**Entries provided:**
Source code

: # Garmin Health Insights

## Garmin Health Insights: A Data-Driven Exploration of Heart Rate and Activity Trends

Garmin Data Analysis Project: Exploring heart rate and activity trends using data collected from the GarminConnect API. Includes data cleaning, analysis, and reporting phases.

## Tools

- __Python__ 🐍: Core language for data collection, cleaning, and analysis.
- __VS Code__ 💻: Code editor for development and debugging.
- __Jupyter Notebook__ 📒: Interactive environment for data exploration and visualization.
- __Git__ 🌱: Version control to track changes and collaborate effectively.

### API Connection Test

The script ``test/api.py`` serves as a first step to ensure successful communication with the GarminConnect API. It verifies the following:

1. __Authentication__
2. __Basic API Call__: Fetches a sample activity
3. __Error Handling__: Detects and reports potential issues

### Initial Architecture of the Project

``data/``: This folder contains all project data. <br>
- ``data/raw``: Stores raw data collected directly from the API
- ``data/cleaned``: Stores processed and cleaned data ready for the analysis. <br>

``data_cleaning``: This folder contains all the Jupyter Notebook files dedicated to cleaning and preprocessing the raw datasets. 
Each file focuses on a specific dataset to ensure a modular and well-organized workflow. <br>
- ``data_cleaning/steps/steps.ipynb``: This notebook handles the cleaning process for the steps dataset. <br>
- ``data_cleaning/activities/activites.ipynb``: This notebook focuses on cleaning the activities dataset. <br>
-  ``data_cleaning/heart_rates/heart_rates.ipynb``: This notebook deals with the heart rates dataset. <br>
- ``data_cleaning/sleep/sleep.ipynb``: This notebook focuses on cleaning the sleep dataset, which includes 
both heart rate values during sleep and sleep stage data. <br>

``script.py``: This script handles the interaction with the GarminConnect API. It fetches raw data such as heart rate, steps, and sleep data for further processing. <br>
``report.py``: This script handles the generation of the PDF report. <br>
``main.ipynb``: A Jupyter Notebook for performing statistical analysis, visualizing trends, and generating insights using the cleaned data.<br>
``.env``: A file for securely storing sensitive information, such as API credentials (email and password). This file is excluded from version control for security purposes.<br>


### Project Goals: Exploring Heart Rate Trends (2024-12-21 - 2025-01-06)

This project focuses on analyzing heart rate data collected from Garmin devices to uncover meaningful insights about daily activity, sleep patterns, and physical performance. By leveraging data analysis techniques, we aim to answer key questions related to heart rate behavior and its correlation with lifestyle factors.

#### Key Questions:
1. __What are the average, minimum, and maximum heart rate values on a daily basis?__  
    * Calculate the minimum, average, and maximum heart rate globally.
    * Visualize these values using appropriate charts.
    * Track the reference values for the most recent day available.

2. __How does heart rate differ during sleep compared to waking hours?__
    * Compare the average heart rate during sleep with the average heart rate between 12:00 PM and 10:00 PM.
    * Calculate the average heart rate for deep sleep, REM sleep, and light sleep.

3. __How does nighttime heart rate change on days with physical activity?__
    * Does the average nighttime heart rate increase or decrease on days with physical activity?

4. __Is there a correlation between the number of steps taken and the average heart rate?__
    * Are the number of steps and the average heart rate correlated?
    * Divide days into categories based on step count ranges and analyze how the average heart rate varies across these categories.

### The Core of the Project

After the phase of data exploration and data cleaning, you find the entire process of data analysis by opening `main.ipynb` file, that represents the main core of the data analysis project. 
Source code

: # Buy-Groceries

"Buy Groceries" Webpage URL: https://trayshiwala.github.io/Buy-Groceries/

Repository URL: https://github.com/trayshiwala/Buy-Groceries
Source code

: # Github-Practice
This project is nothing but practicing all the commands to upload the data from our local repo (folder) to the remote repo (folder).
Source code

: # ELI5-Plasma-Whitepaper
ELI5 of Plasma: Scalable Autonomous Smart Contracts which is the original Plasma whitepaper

**Work order:**
Some of the data mentions "collected". Copy every line where it does.

**Task output:**
Garmin Data Analysis Project: Exploring heart rate and activity trends using data collected from the GarminConnect API. Includes data cleaning, analysis, and reporting phases.
- ``data/raw``: Stores raw data collected directly from the API
This project focuses on analyzing heart rate data collected from Garmin devices to uncover meaningful insights about daily activity, sleep patterns, and physical performance. By leveraging data analysis techniques, we aim to answer key questions related to heart rate behavior and its correlation with lifestyle factors.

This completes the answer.